Thank you for your advice
Marc
I think you can calculate your gradient using the same approach used in image border detection (which is a gradient calculus). If your histogram is in a vector you can calculate an approximation of the gradient as*:
for each point in the histogram compute
gradient[x] = (hist[x+1] - hist[x])
This is a very simple way to do it, but I'm not sure if is the most accurate.
approximation because you are working with discrete data instead of continuous
Edited:
Other operators will may emphasize small differences (small gradients will became more emphasized). Roberts algorithm derives from the derivative calculus:
lim delta -> 0 = f(x + delta) - f(x) / delta
delta tends infinitely to 0 (in order to avoid 0 division) but is never zero. As in computer's memory this is impossible, the smallest we can get of delta is 1 (because 1 is the smallest distance from to points in an image (or histogram)).
Substituting
lim delta -> 0 to lim delta -> 1
we get
f(x + 1) - f(x) / 1 = f(x + 1) - f(x) => vet[x+1] - vet[x]
Two generally approaches here:
a discrete approximation to the derivative
take the real derivative of a fitted function
In the first case try:
g = (y_(i+1) - y_(i-1))/2*dx
at all the points except the ends, or one of
g_left-end = (y_(i+1) - y_i)/dx
g_right-end = (y_i - y_(i-1))/dx
where dx is the spacing between x points. (Unlike the equally correct definition Andres suggested, this one is symmetric. Whether it matters or not depends on you use case.)

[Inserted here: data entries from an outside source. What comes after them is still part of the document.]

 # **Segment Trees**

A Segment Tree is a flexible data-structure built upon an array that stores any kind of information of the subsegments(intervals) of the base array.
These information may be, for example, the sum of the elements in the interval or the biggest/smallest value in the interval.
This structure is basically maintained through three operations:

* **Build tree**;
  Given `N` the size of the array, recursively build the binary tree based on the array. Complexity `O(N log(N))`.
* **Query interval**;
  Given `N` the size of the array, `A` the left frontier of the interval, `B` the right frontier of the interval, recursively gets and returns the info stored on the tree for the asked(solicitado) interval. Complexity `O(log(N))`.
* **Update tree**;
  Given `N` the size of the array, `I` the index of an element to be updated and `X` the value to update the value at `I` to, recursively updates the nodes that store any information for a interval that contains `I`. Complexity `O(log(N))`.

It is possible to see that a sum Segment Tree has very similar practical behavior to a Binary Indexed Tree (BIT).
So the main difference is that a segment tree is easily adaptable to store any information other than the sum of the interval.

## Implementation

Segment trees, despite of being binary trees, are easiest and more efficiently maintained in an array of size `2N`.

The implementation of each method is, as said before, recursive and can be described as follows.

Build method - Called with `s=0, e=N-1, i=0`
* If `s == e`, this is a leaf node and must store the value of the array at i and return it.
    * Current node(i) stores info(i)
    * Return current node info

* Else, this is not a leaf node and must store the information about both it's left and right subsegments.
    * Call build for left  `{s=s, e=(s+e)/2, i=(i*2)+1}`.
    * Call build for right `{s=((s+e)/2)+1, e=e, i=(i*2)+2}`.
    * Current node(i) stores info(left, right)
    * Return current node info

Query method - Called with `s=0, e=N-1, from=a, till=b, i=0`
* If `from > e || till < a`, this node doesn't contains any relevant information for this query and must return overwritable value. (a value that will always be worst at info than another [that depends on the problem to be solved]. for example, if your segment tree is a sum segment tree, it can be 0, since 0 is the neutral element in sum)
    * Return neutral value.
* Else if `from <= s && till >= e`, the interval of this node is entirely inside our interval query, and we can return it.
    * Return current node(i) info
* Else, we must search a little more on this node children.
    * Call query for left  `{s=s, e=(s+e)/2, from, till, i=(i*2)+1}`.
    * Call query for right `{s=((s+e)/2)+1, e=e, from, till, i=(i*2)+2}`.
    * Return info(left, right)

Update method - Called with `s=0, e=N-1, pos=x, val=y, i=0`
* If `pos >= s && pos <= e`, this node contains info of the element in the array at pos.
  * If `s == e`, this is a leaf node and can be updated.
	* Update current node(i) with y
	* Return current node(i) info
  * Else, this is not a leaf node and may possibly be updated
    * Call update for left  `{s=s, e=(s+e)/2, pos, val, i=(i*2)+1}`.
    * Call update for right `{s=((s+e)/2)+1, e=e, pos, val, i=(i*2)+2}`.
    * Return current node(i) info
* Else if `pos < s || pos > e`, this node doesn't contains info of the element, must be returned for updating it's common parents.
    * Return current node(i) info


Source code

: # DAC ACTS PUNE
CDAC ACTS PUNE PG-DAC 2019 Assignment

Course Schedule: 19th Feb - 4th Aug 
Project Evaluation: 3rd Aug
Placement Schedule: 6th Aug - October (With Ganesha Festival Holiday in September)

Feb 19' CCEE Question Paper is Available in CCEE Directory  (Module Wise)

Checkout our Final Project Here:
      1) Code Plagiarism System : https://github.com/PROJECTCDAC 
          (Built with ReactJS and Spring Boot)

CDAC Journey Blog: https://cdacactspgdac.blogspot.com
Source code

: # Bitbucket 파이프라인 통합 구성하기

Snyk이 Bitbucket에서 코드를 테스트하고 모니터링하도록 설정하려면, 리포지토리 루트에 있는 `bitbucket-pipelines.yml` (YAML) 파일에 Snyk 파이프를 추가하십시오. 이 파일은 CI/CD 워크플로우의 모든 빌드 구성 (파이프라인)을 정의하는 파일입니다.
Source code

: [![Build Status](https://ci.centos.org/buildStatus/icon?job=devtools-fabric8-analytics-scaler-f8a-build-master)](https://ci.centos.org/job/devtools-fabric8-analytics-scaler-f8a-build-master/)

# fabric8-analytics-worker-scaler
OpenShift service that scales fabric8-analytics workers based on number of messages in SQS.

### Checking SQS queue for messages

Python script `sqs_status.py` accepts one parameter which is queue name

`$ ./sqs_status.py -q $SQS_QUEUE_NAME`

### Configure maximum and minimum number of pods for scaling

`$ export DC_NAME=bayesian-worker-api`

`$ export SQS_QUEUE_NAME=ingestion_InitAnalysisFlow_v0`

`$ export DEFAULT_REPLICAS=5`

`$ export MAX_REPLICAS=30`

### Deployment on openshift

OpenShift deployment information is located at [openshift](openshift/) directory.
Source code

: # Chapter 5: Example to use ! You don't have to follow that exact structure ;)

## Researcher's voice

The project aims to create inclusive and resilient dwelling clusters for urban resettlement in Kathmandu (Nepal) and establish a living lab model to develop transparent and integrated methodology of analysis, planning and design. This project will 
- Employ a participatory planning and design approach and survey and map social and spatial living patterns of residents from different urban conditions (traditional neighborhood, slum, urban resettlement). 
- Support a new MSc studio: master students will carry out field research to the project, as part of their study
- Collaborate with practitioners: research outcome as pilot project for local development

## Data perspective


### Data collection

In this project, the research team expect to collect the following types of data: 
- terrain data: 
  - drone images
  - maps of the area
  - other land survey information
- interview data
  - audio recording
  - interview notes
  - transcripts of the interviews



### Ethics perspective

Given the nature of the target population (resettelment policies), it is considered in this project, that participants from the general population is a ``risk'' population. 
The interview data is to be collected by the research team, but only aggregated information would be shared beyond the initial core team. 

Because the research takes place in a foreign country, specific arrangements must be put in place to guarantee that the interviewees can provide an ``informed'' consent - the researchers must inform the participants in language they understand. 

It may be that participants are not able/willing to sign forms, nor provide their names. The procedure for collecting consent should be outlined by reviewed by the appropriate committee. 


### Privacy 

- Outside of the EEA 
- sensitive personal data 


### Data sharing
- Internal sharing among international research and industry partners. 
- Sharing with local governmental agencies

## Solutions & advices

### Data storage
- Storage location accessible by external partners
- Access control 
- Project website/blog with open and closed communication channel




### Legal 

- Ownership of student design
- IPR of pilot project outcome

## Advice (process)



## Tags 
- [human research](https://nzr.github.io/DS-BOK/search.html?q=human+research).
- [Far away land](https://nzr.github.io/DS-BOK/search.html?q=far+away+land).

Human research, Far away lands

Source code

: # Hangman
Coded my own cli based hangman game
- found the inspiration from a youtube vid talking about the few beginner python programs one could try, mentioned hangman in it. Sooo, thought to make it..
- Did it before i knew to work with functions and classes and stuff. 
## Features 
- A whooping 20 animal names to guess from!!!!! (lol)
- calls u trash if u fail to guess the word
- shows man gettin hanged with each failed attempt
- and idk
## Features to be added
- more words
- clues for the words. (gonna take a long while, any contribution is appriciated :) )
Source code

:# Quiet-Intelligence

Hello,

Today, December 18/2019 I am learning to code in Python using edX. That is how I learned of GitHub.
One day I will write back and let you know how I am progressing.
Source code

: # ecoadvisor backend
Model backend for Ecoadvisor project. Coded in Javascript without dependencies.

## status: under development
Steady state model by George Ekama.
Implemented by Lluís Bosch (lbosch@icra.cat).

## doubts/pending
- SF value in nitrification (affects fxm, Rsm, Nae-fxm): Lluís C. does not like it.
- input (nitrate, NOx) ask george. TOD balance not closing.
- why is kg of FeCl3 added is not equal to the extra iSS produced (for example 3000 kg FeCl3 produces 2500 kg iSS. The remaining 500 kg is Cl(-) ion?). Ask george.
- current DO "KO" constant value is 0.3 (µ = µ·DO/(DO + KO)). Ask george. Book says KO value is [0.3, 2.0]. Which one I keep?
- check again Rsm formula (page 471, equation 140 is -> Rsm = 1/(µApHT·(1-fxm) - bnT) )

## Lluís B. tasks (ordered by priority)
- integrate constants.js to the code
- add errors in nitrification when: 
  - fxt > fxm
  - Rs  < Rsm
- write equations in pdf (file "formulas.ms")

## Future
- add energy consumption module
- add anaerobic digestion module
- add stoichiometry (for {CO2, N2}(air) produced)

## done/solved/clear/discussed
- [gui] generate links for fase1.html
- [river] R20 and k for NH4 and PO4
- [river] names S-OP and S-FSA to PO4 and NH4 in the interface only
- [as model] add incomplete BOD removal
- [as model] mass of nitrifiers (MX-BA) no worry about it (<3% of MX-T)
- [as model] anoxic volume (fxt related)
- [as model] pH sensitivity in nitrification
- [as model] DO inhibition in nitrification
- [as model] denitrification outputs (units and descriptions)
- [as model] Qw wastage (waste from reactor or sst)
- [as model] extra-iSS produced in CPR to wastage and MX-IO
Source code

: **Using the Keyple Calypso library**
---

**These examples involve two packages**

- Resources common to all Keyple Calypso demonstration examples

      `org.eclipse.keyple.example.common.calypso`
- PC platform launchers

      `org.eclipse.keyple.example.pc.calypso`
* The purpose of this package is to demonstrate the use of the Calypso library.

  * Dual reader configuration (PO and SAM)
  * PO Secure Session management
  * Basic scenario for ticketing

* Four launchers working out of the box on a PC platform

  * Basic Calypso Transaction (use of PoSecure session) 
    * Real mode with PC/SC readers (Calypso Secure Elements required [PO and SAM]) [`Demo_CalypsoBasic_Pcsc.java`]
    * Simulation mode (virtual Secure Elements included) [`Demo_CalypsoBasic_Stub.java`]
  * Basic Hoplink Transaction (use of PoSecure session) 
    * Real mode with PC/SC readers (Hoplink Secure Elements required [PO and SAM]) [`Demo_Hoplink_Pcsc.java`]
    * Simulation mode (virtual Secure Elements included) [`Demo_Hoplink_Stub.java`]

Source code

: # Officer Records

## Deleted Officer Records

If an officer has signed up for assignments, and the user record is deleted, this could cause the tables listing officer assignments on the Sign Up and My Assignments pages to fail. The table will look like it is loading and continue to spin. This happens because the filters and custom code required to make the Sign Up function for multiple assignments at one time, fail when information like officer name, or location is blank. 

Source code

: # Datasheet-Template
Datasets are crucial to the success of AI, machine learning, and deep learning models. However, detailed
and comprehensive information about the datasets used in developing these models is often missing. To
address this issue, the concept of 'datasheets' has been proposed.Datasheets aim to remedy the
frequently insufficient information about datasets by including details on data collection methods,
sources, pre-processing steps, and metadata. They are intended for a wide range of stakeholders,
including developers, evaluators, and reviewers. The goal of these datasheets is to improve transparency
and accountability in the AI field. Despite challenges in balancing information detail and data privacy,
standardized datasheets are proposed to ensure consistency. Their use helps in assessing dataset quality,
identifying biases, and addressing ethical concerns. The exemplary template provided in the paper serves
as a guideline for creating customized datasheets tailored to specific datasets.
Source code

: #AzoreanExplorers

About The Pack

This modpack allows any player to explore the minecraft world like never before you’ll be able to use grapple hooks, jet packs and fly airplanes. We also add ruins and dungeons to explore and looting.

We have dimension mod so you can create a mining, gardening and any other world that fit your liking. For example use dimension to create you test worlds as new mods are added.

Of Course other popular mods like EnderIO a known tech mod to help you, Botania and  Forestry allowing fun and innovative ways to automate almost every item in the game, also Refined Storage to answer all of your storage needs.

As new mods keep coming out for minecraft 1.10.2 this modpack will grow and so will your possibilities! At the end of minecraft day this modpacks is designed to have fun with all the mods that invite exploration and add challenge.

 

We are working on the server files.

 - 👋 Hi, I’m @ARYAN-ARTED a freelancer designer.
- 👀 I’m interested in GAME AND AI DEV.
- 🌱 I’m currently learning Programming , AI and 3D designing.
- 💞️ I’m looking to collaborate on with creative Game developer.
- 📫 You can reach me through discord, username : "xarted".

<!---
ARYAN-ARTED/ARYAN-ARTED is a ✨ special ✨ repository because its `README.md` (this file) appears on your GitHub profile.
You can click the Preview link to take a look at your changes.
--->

In the second case, fit a spline to your data[*], and ask the spline library the derivative at the point you want.
[*] Use a library! Do not implement this yourself unless this is a learning project. I'd use ROOT because I already have it on my machine, but it is a pretty heavy package just to get a spline...
Finally, if you data is noisy, you ma want to smooth it before doing slope detection. That was you avoid chasing the noise, and only look at large scale slopes.
Take some squared paper and draw on it your histogram. Draw also vertical and horizontal axes through the 0,0 point of your histogram.
Take a straight edge and, at each point you are interested in, rotate the straight edge until it accords with your idea of what the gradient at that point is. It is most important that you do this, your definition of gradient is the one you want.
Once the straight edge is at the angle you desire draw a line at that angle.
Drop perpendiculars from any 2 points on the line you just drew. It will be easier to take the following step if the horizontal distance between the 2 points you choose is about 25% or more of the width of your histogram. From the same 2 points draw horizontal lines to intersect the vertical axis of your histogram.
Your lines now define an x-distance and a y-distance, ie the length of the horizontal/ vertical (respectively) axes marked out by their intersections with the perpendiculars/horizontal lines. The gradient you want is the y-distance divided by the x-distance.
Now, to translate this into code is very straightforward, apart from step 2. You have to define what the criteria are for determining what the gradient at any point on the histogram is. Simple choices include:
a) at each point, set down your straight edge to pass through the point and the next one to its right;
b) at each point, set down your straight edge to pass through the point and the next one to its left;
c) at each point, set down your straight edge to pass through the point to the left and the point to the right.
You may want to investigate more complex choices such as fitting a curve (such as a quadratic or higher-order polynomial) through a number of points on your histogram and using the derivative of that to represent the gradient.
Until you understand the question on paper avoid coding in C++ or anything else. Once you do understand it, coding should be trivial.